I set the basket of rhubarb on the floor and dropped my butt onto the sofa. “George, I’m not leaving here until you tell me who this is.”
Still nothing, he was tenacious.
“I hope you want a roommate. I’m not kidding. I’m staying right here until you tell me.”
“Stay here,” he said.
That’s just what I told you I was going to do,
I thought.
Is he trying to work some kind of reverse psychology on me?
And then he left.
After a while I was wondering,
Did he mean stay here on the sofa or stay here at the lodge? Where did he go? And who is the woman in the photo that I’m staring at?
With his hands gripped on the doorframe, Race leaned into the room and said, “There you are. I’ve been looking for you. Sara wants to know if you need anything else from Kipsey. She and Frank are getting ready to take off.”

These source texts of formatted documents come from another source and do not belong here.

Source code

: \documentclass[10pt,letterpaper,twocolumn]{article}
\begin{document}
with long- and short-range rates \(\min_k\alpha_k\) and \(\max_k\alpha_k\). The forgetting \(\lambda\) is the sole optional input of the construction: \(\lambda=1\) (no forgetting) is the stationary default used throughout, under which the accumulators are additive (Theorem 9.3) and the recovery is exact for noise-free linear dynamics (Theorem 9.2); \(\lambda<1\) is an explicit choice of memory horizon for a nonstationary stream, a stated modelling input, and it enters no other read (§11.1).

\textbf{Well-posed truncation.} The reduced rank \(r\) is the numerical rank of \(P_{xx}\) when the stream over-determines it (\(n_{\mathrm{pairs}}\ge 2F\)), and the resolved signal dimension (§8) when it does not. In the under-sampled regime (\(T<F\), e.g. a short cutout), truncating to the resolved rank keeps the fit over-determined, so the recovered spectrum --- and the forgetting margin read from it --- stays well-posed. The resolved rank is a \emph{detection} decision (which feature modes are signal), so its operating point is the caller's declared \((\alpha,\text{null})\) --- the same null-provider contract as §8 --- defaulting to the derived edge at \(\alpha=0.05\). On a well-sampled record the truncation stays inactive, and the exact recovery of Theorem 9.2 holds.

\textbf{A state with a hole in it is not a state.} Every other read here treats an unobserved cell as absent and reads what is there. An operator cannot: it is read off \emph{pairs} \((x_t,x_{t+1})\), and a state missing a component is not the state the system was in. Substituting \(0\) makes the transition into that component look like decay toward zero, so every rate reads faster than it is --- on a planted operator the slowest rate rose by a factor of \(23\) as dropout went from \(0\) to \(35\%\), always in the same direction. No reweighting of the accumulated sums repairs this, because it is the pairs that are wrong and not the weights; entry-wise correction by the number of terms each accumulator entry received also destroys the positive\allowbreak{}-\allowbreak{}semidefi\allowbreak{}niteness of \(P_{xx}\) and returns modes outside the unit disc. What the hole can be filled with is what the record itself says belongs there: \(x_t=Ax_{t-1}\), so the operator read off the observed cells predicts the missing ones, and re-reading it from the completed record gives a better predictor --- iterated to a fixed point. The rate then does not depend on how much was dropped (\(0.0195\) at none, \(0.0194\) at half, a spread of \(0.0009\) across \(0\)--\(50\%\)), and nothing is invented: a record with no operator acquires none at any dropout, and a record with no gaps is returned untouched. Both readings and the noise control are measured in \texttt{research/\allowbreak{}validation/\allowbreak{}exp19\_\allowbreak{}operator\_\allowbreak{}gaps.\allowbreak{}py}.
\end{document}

Then it seemed to hit him that it was a wee bit unusual for me to be sitting on George’s sofa. We had been living on the property for over a year and neither of us had ever been in George’s house.
“What are you doing?” he asked me.
“I’m not sure.” I held the photo out to him.

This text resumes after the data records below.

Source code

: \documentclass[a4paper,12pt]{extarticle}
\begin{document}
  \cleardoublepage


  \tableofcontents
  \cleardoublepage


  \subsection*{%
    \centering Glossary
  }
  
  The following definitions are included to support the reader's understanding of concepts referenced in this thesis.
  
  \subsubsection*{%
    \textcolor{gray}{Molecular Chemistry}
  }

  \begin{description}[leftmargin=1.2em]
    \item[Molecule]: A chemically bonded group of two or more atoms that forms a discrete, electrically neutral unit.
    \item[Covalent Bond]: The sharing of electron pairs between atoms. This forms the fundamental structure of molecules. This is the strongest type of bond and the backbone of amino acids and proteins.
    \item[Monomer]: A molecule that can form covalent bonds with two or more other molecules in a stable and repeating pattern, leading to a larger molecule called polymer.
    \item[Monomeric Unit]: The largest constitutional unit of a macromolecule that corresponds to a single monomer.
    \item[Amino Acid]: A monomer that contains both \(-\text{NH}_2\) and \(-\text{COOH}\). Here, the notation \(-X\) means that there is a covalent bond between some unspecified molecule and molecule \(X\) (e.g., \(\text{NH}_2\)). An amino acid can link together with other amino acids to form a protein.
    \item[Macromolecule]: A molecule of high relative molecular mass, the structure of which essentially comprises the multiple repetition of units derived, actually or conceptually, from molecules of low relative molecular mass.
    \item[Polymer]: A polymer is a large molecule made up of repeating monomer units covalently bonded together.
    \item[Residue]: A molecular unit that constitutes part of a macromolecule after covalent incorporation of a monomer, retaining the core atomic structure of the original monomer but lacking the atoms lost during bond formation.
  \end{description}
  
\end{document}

He stepped into the room, took it from me, and studied it. “Who is this?”
“That’s what I wanted to know.”
“Back up here a minute. What are you doing here, and where did you get this photo?”
“I came over here to talk to George about the lodge. I decided I was going to find out once and for all why the owners of the lodge sold to me for less than what Stephen Alexander had offered them. I knocked and he didn’t answer. His door wasn’t shut tight, so I came in.”
“Cammy.”
“I had some rhubarb and I was going to leave it for him. I just thought I’d set it inside and then I saw this picture on the table. When George came in, I asked him about it. He wouldn’t tell me anything and then he said, ‘Stay here’ and he left.”
“Where did he go?”
“I don’t know.”
“How long ago was that?”
I looked at my watch. “A little over an hour.”
“And you’ve been sitting here, waiting?”
“He said stay here.” I pointed to the picture Race was holding. “Look at her, Race.”
Race held his hand out to me. “Come on, when he comes back, we’ll ask him about it.”
“No.” I gripped the edge of the sofa cushions as if Race was going to drag me out of the room. If I left, I was sure George would just go on his merry way and not answer yet another question. “I’m staying here.”
Race sat on the sofa next to me. “You’re shaking. Are you okay?”